Task instructions ->
Write out exactly the lines running from the one that contains "conditions, a correctly" through the end of the material.

Dataset records ->
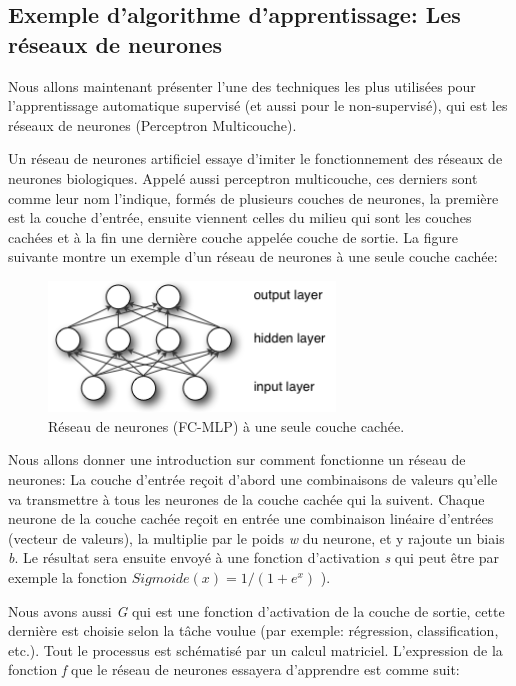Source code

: \subsection{Exemple d'algorithme d'apprentissage: Les réseaux de neurones}
	
	Nous allons maintenant présenter l'une des techniques les plus utilisées pour l'apprentissage automatique supervisé (et aussi pour le non-supervisé), qui est les réseaux de neurones (Perceptron Multicouche).
	
	Un réseau de neurones artificiel essaye d'imiter le fonctionnement des réseaux de neurones biologiques. Appelé aussi perceptron multicouche, ces derniers sont comme leur nom l'indique, formés de plusieurs couches de neurones, la première est la couche d'entrée, ensuite viennent celles du milieu qui sont les couches cachées et à la fin une dernière couche appelée couche de sortie. La figure suivante montre un exemple d'un réseau de neurones à une seule couche cachée:


\begin{figure}[H]
	\centering
		\includegraphics[width=3in]{Figures/mlp.png}
	\caption[An Electron]{Réseau de neurones (FC-MLP) à une seule couche cachée.}
	\label{fig:Electron}
\end{figure}

	Nous allons donner une introduction sur comment fonctionne un réseau de neurones: La couche d'entrée reçoit d'abord une combinaisons de valeurs qu'elle va transmettre à tous les neurones de la couche cachée qui la suivent. Chaque neurone de la couche cachée reçoit en entrée une combinaison linéaire d'entrées (vecteur de valeurs), la multiplie par le poids \textit{w} du neurone, et y rajoute un biais \textit{b}. Le résultat sera ensuite envoyé à une fonction d'activation \textit{s} qui peut être par exemple la fonction $Sigmoide(x) = 1/(1+e^{x})$ ).
	
	Nous avons aussi \textit{G} qui est une fonction d'activation de la couche de sortie, cette dernière est choisie selon la tâche voulue (par exemple: régression, classification, etc.).
Tout le processus est schématisé par un calcul matriciel. L’expression de la fonction \textit{f} que le réseau de neurones essayera d'apprendre est comme suit:

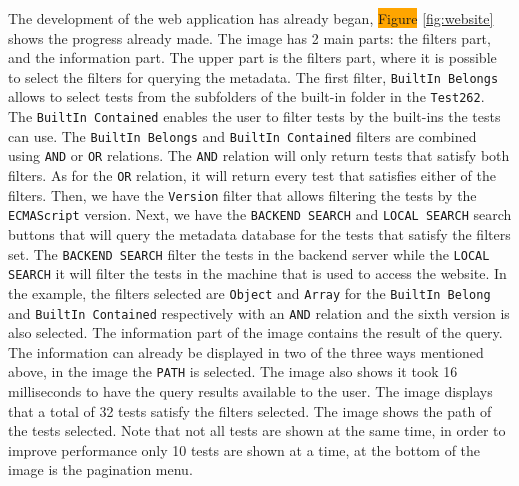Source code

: \documentclass[runningheads]{llncs}
\begin{document}
The development of the web application has already began, \colorbox{orange}{Figure} \ref{fig:website} shows the progress already made. The image has 2 main parts: the filters part, and the information part.
%
The upper part is the filters part, where it is possible to select the filters for querying the metadata. The first filter, \texttt{BuiltIn Belongs} allows to select tests from the subfolders of the built-in folder in the \texttt{Test262}. The \texttt{BuiltIn Contained} enables the user to filter tests by the built-ins the tests can use.
%
The \texttt{BuiltIn Belongs} and \texttt{BuiltIn Contained} filters are combined using \texttt{AND} or \texttt{OR} relations. The \texttt{AND} relation will only return tests that satisfy both filters. As for the \texttt{OR} relation, it will return every test that satisfies either of the filters.
%
Then, we have the \texttt{Version} filter that allows filtering the tests by the \texttt{ECMAScript} version. Next, we have the \texttt{BACKEND SEARCH} and \texttt{LOCAL SEARCH} search buttons that will query the metadata database for the tests that satisfy the filters set. The \texttt{BACKEND SEARCH} filter the tests in the backend server while the \texttt{LOCAL SEARCH} it will filter the tests in the machine that is used to access the website.
%
In the example, the filters selected are \texttt{Object}  and \texttt{Array} for the \texttt{BuiltIn Belong} and \texttt{BuiltIn Contained} respectively with an \texttt{AND} relation and the sixth version is also selected.
%
The information part of the image contains the result of the query. The information can already be displayed in two of the three ways mentioned above, in the image the \texttt{PATH} is selected. The image also shows it took 16 milliseconds to have the query results available to the user. The image displays that a total of 32 tests satisfy the filters selected. The image shows the path of the tests selected. Note that not all tests are shown at the same time, in order to improve performance only 10 tests are shown at a time, at the bottom of the image is the pagination menu.
\end{document}
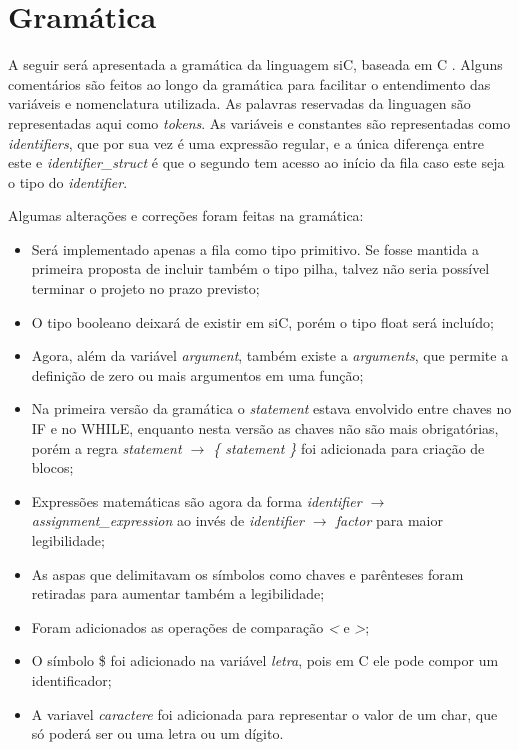 \documentclass[12pt]{article}
\begin{document}
\section{Gramática}

\indent A seguir será apresentada a gramática da linguagem siC, baseada em C \cite{yacc}. Alguns comentários são feitos ao longo da gramática para facilitar o entendimento das variáveis e nomenclatura utilizada. As palavras reservadas da linguagen são representadas aqui como \textit{tokens}. As variáveis e constantes são representadas como \textit{identifiers}, que por sua vez é uma expressão regular, e a única diferença entre este e \textit{identifier\_struct} é que o segundo tem acesso ao início da fila caso este seja o tipo do \textit{identifier}. 

\indent Algumas alterações e correções foram feitas na gramática:

\begin{itemize}
	\item Será implementado apenas a fila como tipo primitivo. Se fosse mantida a primeira proposta de incluir também o tipo pilha, talvez não seria possível terminar o projeto no prazo previsto;
	\item O tipo booleano deixará de existir em siC, porém o tipo float será incluído;
	\item Agora, além da variável \textit{argument}, também existe a \textit{arguments}, que permite a definição de zero ou mais argumentos em uma função;
	\item Na primeira versão da gramática o \textit{statement} estava envolvido entre chaves no IF e no WHILE, enquanto nesta versão as chaves não são mais obrigatórias, porém a regra \textit{statement $\rightarrow$ \{ statement \}} foi adicionada para criação de blocos;
	\item Expressões matemáticas são agora da forma \textit{identifier $\rightarrow$ assignment\_expression} ao invés de \textit{identifier $\rightarrow$ factor} para maior legibilidade;
	\item As aspas que delimitavam os símbolos como chaves e parênteses foram retiradas para aumentar também a legibilidade;
	\item Foram adicionados as operações de comparação \textit{<} e \textit{>};
	\item O símbolo \$ foi adicionado na variável \textit{letra}, pois em C ele pode compor um identificador;
	\item A variavel \textit{caractere} foi adicionada para representar o valor de um char, que só poderá ser ou uma letra ou um dígito.
\end{itemize}
\end{document}
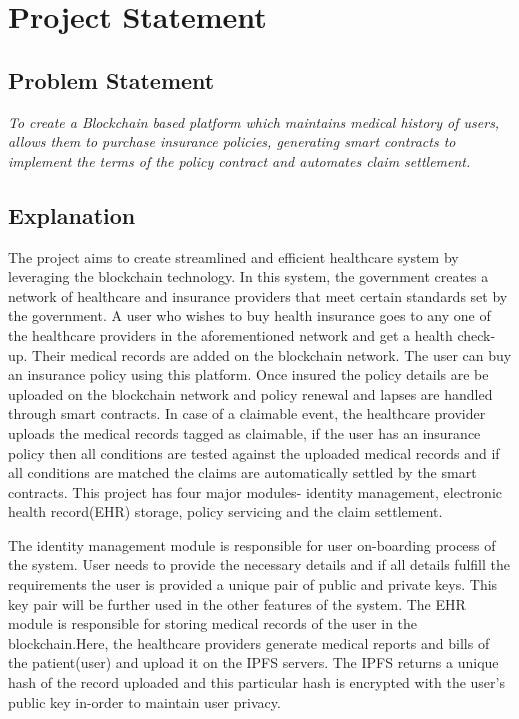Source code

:\chapter{Project Statement}

\section{Problem Statement}

\textit{To create a Blockchain based platform which maintains medical history of users, allows them to purchase insurance policies, generating smart contracts to implement the terms of the policy contract and automates claim settlement.}
\section{Explanation}
The project aims to create streamlined and efficient healthcare system by leveraging the blockchain technology. In this system, the government creates a network of healthcare and insurance providers that meet certain standards set by the government. A user who wishes to buy health insurance goes to any one of the healthcare providers in the aforementioned network and get a health check-up. Their medical records are added on the blockchain network. The user can buy an insurance policy using this platform. Once insured the policy details are be uploaded on the blockchain network and policy renewal and lapses are handled through smart contracts. In case of a claimable event, the healthcare provider uploads the medical records tagged as claimable, if the user has an insurance policy then all conditions are tested against the uploaded medical records and if all conditions are matched the claims are automatically settled by the smart contracts.
\newline
This project has four major modules- identity management, electronic health record(EHR) storage, policy servicing and the claim settlement.
        
The identity management module is responsible for user on-boarding process of the system. User needs to provide the necessary details and if all details fulfill the requirements the user is provided a unique pair of public and private keys. This key pair will be further used in the other features of the system.
\newline
The EHR module is responsible for storing medical records of the user in the blockchain.Here, the healthcare providers generate medical reports and bills of the patient(user) and upload it on the IPFS servers. The IPFS returns a unique hash of the record uploaded and this particular hash is encrypted with the user’s public key in-order to maintain user privacy.
        
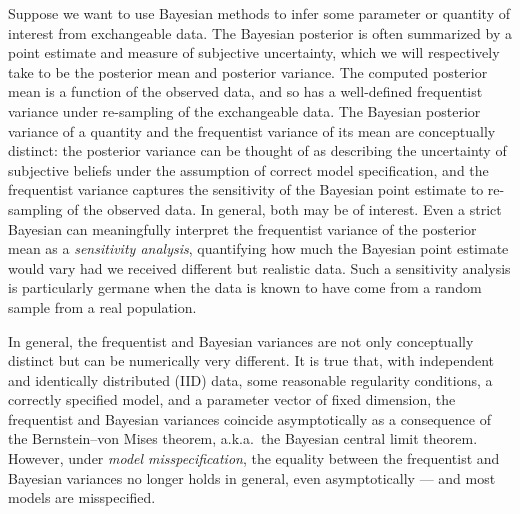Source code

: 
Suppose we want to use Bayesian methods to infer some parameter or quantity of
interest from exchangeable data. The Bayesian posterior is often summarized by a
point estimate and measure of subjective uncertainty, which we will respectively
take to be the posterior mean and posterior variance.  The computed posterior
mean is a function of the observed data, and so has a well-defined frequentist
variance under re-sampling of the exchangeable data.  The Bayesian posterior
variance of a quantity and the frequentist variance of its mean are conceptually
distinct: the posterior variance can be thought of as describing the
uncertainty of subjective beliefs under the assumption of correct model
specification, and the frequentist variance captures the sensitivity of the
Bayesian point estimate to re-sampling of the observed data.  In general,
both may be of interest.
Even a strict Bayesian can meaningfully interpret the
frequentist variance of the posterior mean as a \emph{sensitivity analysis},
quantifying how much the Bayesian point estimate would vary had we received
different but realistic data.  Such a sensitivity analysis is particularly
germane when the data is known to have come from a random sample from a real
population. 


In general, the frequentist and Bayesian variances are not only conceptually
distinct but can be numerically very different.  It is true that, with
independent and identically distributed (IID) data, some reasonable regularity
conditions, a correctly specified model, and a parameter vector of fixed
dimension, the frequentist and Bayesian variances coincide asymptotically as a
consequence of the Bernstein--von Mises theorem, a.k.a.\ the Bayesian central limit
theorem.  However, under \emph{model misspecification}, the equality between the
frequentist and Bayesian variances no longer holds in general, even
asymptotically \citep{kleijn:2012:bvm} --- and most models are misspecified.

Response to the exercise ->
conditions, a correctly specified model, and a parameter vector of fixed
dimension, the frequentist and Bayesian variances coincide asymptotically as a
consequence of the Bernstein--von Mises theorem, a.k.a.\ the Bayesian central limit
theorem.  However, under \emph{model misspecification}, the equality between the
frequentist and Bayesian variances no longer holds in general, even
asymptotically \citep{kleijn:2012:bvm} --- and most models are misspecified.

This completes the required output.